§ **Work to be completed**
Take the lines from the beginning of the data below through the line holding "Inflight wifi service: Satisfaction" and return exactly those.

[Dataset excerpts]
=======
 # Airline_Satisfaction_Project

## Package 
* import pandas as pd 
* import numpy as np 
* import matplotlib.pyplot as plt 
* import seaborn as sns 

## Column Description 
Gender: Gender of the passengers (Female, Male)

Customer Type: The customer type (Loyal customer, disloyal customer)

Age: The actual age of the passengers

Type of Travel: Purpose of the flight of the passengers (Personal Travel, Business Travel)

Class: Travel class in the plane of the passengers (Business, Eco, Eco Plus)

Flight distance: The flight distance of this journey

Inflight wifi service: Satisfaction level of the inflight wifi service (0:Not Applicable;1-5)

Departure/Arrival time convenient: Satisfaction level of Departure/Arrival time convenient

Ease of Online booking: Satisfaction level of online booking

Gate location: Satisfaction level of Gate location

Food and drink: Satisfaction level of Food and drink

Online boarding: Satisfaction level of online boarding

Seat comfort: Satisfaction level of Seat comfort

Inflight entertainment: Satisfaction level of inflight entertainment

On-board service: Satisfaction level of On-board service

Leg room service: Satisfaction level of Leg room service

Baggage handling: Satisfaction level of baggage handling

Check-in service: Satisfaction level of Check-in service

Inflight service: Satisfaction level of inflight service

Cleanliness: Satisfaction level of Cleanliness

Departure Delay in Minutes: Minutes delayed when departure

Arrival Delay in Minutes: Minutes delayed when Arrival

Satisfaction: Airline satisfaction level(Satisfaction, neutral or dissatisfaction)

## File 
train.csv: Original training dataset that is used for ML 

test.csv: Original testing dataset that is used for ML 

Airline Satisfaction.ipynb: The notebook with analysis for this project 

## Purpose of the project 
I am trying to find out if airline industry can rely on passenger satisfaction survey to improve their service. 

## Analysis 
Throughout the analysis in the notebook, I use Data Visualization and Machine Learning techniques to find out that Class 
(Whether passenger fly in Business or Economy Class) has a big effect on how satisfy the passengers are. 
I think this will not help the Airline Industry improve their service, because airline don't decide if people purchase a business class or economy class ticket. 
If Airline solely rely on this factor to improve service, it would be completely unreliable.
=======
§ **Written answer**
 # Airline_Satisfaction_Project

## Package 
* import pandas as pd 
* import numpy as np 
* import matplotlib.pyplot as plt 
* import seaborn as sns 

## Column Description 
Gender: Gender of the passengers (Female, Male)

Customer Type: The customer type (Loyal customer, disloyal customer)

Age: The actual age of the passengers

Type of Travel: Purpose of the flight of the passengers (Personal Travel, Business Travel)

Class: Travel class in the plane of the passengers (Business, Eco, Eco Plus)

Flight distance: The flight distance of this journey

Inflight wifi service: Satisfaction level of the inflight wifi service (0:Not Applicable;1-5)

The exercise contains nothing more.